Posted Under: Home Sales • Housing

Clearly, tight credit has held back housing in recent years. Both markets, and regulators, bounce from one extreme to another – from too loose to too tight over the course of economic cycles. These days, if you do not have a credit score north of 720 and are able to put down 20% it remains tough to get a mortgage.

The market responded and all-cash buyers skyrocketed to about 30% of all existing homes sold over the past few years, up from just about 10% of the total sales before the bust.

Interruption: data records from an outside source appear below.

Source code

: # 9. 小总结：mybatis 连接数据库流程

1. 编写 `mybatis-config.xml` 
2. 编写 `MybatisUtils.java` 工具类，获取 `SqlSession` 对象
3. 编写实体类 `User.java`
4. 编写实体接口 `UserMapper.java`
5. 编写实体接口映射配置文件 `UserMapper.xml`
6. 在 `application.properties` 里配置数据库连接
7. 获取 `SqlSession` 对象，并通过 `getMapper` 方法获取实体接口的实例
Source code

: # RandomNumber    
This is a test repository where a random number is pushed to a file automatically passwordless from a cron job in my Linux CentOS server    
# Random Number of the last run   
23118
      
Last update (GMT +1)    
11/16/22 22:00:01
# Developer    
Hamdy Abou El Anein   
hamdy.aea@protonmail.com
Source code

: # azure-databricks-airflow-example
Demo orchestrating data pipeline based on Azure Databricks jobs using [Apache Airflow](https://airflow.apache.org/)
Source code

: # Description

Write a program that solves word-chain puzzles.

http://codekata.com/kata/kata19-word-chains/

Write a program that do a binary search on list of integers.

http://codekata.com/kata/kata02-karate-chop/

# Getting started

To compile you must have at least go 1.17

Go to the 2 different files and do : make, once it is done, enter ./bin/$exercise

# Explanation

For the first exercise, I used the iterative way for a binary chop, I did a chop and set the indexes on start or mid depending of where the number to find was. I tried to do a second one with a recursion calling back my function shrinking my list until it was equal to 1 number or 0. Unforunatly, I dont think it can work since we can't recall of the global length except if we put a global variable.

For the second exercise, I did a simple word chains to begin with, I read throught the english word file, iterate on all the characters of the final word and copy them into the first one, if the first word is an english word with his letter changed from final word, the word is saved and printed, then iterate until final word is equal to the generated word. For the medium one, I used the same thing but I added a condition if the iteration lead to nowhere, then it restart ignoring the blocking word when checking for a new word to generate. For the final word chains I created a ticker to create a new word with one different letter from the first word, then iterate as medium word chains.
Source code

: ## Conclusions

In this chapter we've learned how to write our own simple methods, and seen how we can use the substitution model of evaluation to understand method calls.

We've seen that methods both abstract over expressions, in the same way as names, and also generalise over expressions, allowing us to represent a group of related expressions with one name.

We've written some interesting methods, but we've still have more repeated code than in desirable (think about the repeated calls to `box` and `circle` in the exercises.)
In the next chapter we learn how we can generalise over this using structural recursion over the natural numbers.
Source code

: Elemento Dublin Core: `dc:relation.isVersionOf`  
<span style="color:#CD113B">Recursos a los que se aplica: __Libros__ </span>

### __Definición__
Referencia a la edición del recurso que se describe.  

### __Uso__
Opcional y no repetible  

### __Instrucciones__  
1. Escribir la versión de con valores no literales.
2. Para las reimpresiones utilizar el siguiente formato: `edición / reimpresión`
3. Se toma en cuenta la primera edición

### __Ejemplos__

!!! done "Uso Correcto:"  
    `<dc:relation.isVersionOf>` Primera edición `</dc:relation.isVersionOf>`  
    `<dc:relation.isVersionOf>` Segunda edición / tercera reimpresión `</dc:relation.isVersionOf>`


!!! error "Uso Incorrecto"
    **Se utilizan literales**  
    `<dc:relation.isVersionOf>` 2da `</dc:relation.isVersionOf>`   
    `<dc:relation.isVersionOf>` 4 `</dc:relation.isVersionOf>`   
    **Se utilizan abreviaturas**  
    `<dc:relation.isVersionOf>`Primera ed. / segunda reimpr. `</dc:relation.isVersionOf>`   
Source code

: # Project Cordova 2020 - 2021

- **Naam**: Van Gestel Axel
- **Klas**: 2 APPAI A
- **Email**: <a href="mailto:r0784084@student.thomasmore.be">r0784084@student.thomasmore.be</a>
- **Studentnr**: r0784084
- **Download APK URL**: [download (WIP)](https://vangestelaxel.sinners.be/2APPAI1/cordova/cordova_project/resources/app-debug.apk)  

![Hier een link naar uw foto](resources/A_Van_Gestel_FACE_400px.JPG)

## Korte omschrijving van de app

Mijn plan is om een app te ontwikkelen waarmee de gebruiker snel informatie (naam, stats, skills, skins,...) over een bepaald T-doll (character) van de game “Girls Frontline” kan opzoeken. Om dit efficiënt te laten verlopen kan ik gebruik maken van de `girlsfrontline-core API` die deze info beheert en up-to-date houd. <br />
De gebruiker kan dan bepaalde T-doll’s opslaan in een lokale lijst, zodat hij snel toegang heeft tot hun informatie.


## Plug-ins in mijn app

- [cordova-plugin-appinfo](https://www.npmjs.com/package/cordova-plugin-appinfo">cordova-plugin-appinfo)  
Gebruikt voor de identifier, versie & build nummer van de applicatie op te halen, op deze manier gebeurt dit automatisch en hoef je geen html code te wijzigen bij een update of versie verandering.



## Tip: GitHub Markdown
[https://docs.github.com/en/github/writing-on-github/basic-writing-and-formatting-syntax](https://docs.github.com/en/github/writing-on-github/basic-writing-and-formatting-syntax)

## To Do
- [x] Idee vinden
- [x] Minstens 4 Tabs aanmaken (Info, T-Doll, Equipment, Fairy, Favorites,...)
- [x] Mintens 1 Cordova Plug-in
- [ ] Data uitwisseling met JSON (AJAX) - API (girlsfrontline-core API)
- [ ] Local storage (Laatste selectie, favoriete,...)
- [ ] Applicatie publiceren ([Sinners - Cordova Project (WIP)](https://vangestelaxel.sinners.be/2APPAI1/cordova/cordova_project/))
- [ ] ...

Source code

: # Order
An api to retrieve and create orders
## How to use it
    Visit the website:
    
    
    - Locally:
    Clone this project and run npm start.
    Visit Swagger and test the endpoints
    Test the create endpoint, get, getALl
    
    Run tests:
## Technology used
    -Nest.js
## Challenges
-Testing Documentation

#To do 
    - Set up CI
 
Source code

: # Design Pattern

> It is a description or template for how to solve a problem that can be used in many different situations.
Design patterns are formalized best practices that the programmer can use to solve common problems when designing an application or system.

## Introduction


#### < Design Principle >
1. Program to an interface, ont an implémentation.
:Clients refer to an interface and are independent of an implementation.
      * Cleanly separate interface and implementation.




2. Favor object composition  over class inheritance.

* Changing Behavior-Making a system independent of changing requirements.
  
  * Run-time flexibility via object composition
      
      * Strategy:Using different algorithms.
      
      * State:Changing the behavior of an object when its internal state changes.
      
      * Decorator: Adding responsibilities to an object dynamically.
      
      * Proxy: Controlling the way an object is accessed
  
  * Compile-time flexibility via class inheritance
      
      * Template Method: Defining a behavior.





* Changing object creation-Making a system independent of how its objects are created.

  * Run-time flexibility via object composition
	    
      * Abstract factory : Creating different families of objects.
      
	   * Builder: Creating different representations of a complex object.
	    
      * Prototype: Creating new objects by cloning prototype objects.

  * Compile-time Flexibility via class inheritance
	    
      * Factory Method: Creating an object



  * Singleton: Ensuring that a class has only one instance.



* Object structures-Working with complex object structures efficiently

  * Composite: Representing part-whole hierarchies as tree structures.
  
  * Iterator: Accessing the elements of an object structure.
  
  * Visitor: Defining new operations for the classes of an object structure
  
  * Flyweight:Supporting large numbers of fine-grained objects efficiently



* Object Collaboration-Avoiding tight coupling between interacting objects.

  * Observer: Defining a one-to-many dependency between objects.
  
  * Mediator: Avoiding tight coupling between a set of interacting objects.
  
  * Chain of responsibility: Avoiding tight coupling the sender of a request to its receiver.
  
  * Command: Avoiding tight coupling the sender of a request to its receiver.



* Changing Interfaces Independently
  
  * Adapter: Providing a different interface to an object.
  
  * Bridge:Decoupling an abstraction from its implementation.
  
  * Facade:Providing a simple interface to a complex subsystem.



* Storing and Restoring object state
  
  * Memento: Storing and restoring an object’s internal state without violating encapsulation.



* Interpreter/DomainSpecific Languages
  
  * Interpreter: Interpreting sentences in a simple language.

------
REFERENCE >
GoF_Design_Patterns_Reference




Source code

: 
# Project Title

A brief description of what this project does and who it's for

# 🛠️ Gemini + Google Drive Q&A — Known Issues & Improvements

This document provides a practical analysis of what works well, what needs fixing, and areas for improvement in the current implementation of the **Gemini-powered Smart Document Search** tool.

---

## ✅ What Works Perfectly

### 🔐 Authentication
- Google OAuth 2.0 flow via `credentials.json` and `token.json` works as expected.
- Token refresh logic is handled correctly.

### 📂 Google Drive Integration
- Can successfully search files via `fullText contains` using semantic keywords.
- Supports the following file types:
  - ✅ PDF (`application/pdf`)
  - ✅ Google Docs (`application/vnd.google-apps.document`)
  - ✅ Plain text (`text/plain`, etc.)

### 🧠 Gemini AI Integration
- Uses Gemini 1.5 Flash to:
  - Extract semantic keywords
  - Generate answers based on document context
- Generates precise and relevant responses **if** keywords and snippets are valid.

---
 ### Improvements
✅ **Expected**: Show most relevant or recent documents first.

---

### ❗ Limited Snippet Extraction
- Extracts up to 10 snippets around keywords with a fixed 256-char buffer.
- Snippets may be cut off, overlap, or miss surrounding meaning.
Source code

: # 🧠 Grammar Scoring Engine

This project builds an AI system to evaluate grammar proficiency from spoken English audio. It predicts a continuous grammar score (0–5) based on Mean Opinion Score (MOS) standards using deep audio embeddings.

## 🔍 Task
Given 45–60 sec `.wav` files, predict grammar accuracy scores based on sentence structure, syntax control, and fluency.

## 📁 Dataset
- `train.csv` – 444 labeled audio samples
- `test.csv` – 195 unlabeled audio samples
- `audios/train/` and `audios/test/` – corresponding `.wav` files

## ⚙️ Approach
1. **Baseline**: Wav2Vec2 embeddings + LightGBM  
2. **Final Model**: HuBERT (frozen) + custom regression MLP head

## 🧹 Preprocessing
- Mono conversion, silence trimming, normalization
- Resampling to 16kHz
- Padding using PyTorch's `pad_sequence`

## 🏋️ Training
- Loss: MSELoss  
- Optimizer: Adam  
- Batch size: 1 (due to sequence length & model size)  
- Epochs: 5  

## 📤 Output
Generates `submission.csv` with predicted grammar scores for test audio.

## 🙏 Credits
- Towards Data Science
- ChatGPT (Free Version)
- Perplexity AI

But in August 2014, all-cash transactions suddenly fell to 23%, the lowest share of sales since December 2009, while non-cash (or, financed transactions) surged to 77% of the total. We wonder if this is a sign that lending standards may be easing? We think it might.

As the chart above shows, overall existing home sales (blue line) have bounced off the recession low, but have clearly remained subdued. Existing home sales are down 5.3% from a year ago and are down 6.1% from the peak in July last year.

But, let’s break it down. Cash sales peaked in September 2013. But financed sales (sales that used a loan) have risen for six consecutive months, are up 7.3% from a year ago, and are at the highest level since November 2009, back when sales were artificially inflated by the $8,000 homebuyer tax credit.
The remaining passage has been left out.